Sejumlah titik sentral yang menjadi fokus pengerjaan meliputi rehabilitasi Alun-Alun Kota, revitalisasi Pasar Kota, optimalisasi Taman Rajekwesi, hingga pembangunan taman di wilayah perbatasan.
Kepala Bappeda Kabupaten Bojonegoro, Achmad Gunawan, menjelaskan bahwa proyek-proyek ini merupakan langkah nyata pemerintah dalam menyelaraskan keindahan kota dengan kebutuhan riil masyarakat.
“Perencanaan ini utamanya harus memprioritaskan kebutuhan mendasar masyarakat sebagai upaya mewujudkan ikon baru yang modern namun tetap ramah. Pembangunan ini tidak hanya soal estetika, namun juga tentang bagaimana menampung potensi ekonomi lokal tanpa mengesampingkan kenyamanan publik,” ujar Gunawan saat ditemui pada Selasa (6/1/2026).

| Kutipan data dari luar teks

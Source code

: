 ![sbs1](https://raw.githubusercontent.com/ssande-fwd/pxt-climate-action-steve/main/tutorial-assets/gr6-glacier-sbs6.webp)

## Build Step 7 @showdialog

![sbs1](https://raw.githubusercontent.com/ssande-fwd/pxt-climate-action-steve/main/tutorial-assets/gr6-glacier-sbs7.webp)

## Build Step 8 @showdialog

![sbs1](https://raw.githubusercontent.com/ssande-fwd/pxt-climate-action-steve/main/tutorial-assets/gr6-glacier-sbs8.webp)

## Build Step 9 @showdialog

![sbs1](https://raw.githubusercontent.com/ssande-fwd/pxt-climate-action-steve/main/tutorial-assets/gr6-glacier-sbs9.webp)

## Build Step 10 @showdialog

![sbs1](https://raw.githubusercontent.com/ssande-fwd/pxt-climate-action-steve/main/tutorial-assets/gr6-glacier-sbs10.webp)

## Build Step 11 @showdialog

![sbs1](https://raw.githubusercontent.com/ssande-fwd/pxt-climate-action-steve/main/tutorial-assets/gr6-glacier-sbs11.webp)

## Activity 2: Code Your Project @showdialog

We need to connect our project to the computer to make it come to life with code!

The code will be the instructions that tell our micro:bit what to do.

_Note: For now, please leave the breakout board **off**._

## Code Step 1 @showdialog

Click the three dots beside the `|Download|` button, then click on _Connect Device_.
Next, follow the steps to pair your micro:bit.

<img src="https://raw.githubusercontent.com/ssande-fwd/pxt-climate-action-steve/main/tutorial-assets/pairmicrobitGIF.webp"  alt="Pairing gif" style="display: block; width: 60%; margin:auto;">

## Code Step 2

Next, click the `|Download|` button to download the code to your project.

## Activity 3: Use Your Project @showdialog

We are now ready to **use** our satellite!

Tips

Berdasarkan data Bappeda, beberapa proyek besar telah menunjukkan perkembangan signifikan sejak akhir tahun lalu:
• Alun-Alun Kota: Telah menyelesaikan tahap Detailed Engineering Design (DED) pada Oktober 2025.
• Pasar Kota & Taman Rajekwesi: Tahap masterplan telah rampung pada November 2025.

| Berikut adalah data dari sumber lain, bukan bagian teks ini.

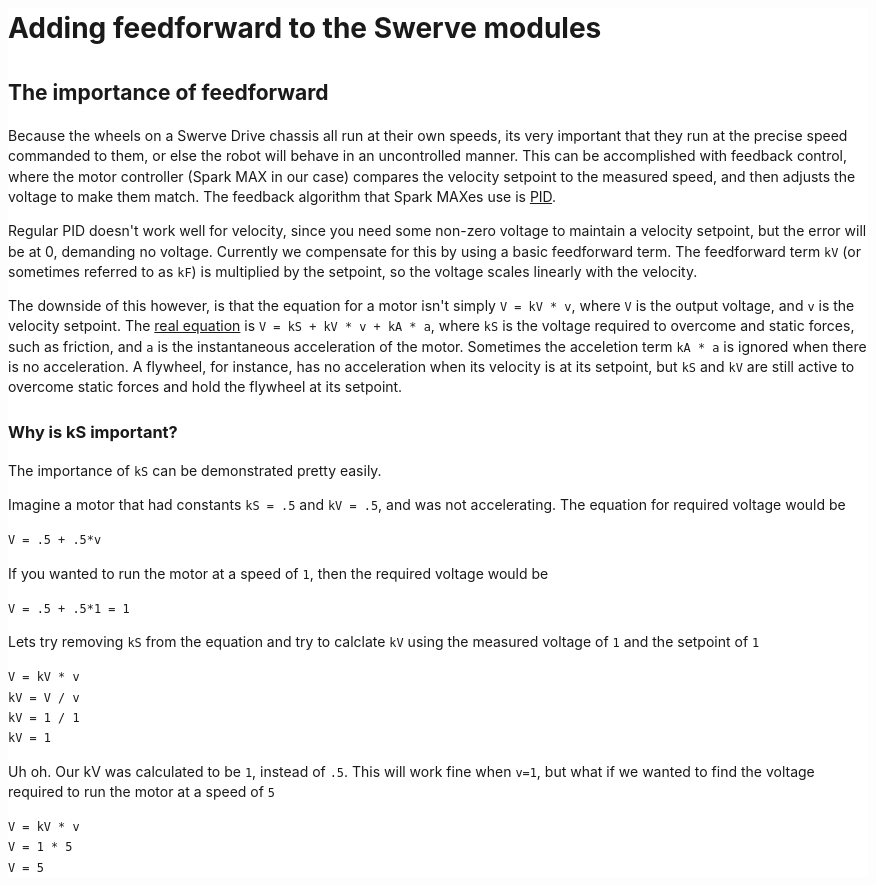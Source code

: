 # Adding feedforward to the Swerve modules

## The importance of feedforward
Because the wheels on a Swerve Drive chassis all run at their own speeds, its very important that they run at the precise speed commanded to them, or else the robot will behave in an uncontrolled manner. This can be accomplished with feedback control, where the motor controller (Spark MAX in our case) compares the velocity setpoint to the measured speed, and then adjusts the voltage to make them match. The feedback algorithm that Spark MAXes use is [PID](https://docs.wpilib.org/en/stable/docs/software/advanced-controls/introduction/introduction-to-pid.html).

Regular PID doesn't work well for velocity, since you need some non-zero voltage to maintain a velocity setpoint, but the error will be at 0, demanding no voltage. Currently we compensate for this by using a basic feedforward term. The feedforward term `kV` (or sometimes referred to as `kF`) is multiplied by the setpoint, so the voltage scales linearly with the velocity.

The downside of this however, is that the equation for a motor isn't simply `V = kV * v`, where `V` is the output voltage, and `v` is the velocity setpoint. The [real equation](https://docs.wpilib.org/en/stable/docs/software/advanced-controls/introduction/introduction-to-feedforward.html#the-permanent-magnet-dc-motor-feedforward-equation) is `V = kS + kV * v + kA * a`, where `kS` is the voltage required to overcome and static forces, such as friction, and `a` is the instantaneous acceleration of the motor. Sometimes the acceletion term `kA * a` is ignored when there is no acceleration. A flywheel, for instance, has no acceleration when its velocity is at its setpoint, but `kS` and `kV` are still active to overcome static forces and hold the flywheel at its setpoint.

### Why is kS important?
The importance of `kS` can be demonstrated pretty easily.

Imagine a motor that had constants `kS = .5` and `kV = .5`, and was not accelerating. The equation for required voltage would be

```
V = .5 + .5*v
```

If you wanted to run the motor at a speed of `1`, then the required voltage would be 

```
V = .5 + .5*1 = 1
```

Lets try removing `kS` from the equation and try to calclate `kV` using the measured voltage of `1` and the setpoint of `1`
```
V = kV * v
kV = V / v
kV = 1 / 1
kV = 1
```
 Uh oh. Our kV was calculated to be `1`, instead of `.5`. This will work fine when `v=1`, but what if we wanted to find the voltage required to run the motor at a speed of `5`

```
V = kV * v
V = 1 * 5
V = 5
```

• Taman Perbatasan: Menjadi prioritas terdekat yang akan segera memasuki masa konstruksi.
“Untuk taman perbatasan, saat ini tahap revisi dokumen perencanaan. Diproyeksikan akhir Januari 2026 mulai pekerjaan fisik dengan target tiga bulan rampung,” tambah Gunawan.
Salah satu terobosan menarik dalam rencana strategis ini adalah transformasi Pasar Kota menjadi bangunan multifungsi setinggi tiga lantai. Selain tetap berfungsi sebagai pusat transaksi perdagangan, lantai tiga gedung tersebut diproyeksikan menjadi sarana olahraga serta kantor Komite Olahraga Nasional Indonesia (KONI) Kabupaten Bojonegoro.

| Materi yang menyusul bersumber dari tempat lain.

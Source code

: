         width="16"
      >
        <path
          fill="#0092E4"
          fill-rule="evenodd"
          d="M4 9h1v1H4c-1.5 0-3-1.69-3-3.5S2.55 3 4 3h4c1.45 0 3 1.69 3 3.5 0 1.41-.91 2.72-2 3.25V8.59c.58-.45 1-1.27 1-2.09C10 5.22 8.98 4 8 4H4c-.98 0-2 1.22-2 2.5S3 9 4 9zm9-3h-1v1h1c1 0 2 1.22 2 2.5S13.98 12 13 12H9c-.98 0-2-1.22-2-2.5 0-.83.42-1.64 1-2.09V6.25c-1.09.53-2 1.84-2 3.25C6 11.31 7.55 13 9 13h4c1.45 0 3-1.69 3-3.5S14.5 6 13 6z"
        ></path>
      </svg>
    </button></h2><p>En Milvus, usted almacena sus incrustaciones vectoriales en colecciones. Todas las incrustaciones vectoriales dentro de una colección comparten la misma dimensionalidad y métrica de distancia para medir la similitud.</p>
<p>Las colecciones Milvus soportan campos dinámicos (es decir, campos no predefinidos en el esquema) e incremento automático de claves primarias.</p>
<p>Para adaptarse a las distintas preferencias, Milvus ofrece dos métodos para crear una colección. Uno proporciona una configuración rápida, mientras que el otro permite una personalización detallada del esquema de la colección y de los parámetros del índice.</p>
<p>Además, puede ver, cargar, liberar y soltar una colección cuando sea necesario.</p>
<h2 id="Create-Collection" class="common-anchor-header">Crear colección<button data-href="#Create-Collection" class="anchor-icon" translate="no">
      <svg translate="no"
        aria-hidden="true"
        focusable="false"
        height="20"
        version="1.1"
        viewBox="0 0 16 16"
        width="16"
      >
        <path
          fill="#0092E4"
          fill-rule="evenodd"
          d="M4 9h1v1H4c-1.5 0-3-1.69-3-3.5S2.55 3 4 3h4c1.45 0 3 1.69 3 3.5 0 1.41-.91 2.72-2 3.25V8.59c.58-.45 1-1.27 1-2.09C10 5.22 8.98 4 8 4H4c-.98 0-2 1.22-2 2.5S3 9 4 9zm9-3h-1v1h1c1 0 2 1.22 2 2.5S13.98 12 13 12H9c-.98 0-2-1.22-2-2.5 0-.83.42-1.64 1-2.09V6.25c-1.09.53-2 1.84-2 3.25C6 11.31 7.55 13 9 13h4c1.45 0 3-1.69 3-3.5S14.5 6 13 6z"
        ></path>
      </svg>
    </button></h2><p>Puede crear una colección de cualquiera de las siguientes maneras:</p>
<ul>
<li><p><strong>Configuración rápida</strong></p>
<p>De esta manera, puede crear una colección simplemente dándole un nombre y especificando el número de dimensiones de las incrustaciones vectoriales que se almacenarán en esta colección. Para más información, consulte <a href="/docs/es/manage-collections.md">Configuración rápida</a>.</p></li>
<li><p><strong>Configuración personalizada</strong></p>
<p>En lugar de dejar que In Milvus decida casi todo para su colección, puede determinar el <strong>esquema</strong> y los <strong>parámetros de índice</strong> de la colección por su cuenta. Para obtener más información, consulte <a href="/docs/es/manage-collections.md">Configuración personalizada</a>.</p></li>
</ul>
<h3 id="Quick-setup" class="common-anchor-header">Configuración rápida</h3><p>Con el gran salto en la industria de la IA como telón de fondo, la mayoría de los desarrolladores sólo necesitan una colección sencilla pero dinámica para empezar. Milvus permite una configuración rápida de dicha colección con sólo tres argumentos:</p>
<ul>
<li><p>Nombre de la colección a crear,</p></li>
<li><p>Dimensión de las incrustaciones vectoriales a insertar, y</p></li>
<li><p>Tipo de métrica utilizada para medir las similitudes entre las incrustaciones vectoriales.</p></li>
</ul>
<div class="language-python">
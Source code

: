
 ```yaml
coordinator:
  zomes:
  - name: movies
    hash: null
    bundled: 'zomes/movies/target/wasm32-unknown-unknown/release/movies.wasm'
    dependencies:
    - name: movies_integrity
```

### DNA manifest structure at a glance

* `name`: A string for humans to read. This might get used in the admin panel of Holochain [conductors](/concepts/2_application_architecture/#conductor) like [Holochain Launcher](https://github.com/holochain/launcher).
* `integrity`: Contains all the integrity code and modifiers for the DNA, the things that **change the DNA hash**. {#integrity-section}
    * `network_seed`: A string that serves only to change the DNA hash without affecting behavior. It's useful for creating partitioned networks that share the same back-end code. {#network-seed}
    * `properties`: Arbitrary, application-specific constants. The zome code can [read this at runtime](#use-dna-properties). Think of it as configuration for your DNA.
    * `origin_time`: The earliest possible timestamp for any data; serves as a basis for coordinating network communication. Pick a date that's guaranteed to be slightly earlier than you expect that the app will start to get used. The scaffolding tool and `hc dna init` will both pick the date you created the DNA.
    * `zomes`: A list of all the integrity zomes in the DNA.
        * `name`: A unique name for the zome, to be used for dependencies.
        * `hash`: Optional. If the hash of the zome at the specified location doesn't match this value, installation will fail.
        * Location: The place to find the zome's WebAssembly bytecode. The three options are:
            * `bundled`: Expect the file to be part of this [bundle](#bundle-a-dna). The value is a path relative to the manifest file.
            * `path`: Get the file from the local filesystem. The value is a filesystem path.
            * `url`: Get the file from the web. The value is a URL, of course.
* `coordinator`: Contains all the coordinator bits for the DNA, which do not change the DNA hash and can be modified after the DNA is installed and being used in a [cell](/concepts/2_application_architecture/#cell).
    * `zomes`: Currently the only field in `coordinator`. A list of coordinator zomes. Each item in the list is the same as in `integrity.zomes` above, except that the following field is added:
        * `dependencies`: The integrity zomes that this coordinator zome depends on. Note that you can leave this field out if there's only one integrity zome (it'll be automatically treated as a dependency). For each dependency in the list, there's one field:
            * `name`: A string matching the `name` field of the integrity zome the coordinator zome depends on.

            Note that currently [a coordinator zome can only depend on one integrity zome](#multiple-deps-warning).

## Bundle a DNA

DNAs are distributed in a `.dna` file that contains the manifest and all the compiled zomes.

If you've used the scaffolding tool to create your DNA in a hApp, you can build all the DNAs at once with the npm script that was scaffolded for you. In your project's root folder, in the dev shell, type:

Langkah inovatif ini diambil setelah Pemkab mencapai kesepakatan melalui dialog dan mufakat dengan para pedagang pasar pada Agustus 2025 lalu. Dengan konsep ini, Pasar Kota diharapkan tidak hanya menjadi urat nadi ekonomi, tetapi juga pusat aktivitas positif bagi atlet dan masyarakat lokal.
Melalui integrasi antara penataan ruang yang modern dan penguatan fasilitas ekonomi, Pemkab Bojonegoro optimis dapat menciptakan lingkungan perkotaan yang berkelanjutan. Transformasi ini diharapkan tidak hanya mempercantik wajah kabupaten, tetapi juga menjadi motor penggerak pertumbuhan ekonomi daerah yang lebih kuat di masa depan.